Section 6. Reports as to Adjustments.
Whenever the Conversion Price or the type of securities, cash or other property into which the Series B Shares may be converted is adjusted as provided in Section 5 hereof, the Corporation shall promptly mail to the holders of record of the outstanding Series B Shares at their respective addresses as the same shall appear in the Corporation’s stock records, a notice stating that the Conversion Price has been adjusted and setting forth the new number of shares of Common Stock (or describing the new stock, securities, cash or other property) into which each Series B Share is convertible as a result of such adjustment, a brief statement of the facts requiring such adjustment and the computation thereof and when such adjustment became effective.
Section 7. Redemption.
(a) Optional Redemption.
(i) The Corporation may, at its election, redeem all remaining outstanding Series B Shares, or any portion thereof (to the extent that the funds of the Corporation are legally available for redemption of such Series B Shares), by paying to each holder of such Series B Shares an amount in cash equal to $1.20 per Series B Share, together with all accrued and unpaid dividends thereon (the “Optional Redemption Price”) outstanding on the Optional Redemption Payment Date.

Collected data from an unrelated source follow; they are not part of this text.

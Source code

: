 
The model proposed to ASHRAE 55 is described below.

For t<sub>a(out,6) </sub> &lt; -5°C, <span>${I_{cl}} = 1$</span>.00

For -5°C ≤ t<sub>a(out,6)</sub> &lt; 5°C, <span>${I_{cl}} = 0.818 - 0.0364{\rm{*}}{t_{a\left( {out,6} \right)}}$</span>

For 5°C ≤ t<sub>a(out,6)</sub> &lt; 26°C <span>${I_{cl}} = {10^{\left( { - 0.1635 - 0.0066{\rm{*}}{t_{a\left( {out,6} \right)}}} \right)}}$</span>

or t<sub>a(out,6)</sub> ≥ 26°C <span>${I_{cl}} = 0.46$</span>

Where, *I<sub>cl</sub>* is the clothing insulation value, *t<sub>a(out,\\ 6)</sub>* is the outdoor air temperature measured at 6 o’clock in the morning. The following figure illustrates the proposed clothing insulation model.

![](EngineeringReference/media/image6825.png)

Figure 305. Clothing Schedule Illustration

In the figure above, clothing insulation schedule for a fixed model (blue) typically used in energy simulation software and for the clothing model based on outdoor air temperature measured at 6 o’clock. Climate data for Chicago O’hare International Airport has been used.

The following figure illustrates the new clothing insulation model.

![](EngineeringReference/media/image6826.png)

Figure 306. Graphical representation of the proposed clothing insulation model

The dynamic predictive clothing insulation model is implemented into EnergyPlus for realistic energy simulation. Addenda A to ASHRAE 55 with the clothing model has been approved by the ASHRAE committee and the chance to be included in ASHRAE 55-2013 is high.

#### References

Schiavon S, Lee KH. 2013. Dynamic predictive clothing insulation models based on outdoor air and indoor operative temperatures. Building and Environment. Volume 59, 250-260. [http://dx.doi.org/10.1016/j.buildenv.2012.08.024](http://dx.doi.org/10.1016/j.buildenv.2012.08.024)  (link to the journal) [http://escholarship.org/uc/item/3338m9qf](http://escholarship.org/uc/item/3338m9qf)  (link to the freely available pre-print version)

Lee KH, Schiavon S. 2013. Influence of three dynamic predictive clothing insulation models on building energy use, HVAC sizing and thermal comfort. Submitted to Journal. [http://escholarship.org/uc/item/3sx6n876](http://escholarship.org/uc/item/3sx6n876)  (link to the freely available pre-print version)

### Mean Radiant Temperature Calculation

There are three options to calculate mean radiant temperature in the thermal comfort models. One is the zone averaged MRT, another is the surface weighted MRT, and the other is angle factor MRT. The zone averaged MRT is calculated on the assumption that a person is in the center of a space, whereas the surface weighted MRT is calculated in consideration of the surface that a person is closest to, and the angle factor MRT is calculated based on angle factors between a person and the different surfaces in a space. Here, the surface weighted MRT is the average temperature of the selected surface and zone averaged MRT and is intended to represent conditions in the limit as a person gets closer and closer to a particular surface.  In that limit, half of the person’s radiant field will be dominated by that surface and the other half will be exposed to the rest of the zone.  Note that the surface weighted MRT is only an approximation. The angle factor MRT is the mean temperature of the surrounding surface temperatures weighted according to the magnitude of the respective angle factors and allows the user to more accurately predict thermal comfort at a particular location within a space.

(ii) Notice of redemption (“Optional Redemption Notice”) shall be given by the Corporation with respect to the Series B Shares being redeemed pursuant to Section 7(a) specifying the date for such optional redemption (the “Optional Redemption Payment Date”) which date shall be thirty (30) days after the date of the Redemption Notice (the “Optional Redemption Period”). The Optional Redemption Notice shall be delivered in the manner set forth in Section 11.8 of the Securities Purchase Agreement to each holder of record (at the close of business on the business day preceding the day on which such notice is given) of the Series B Shares, for the purpose of notifying such holder of the redemption to be effected.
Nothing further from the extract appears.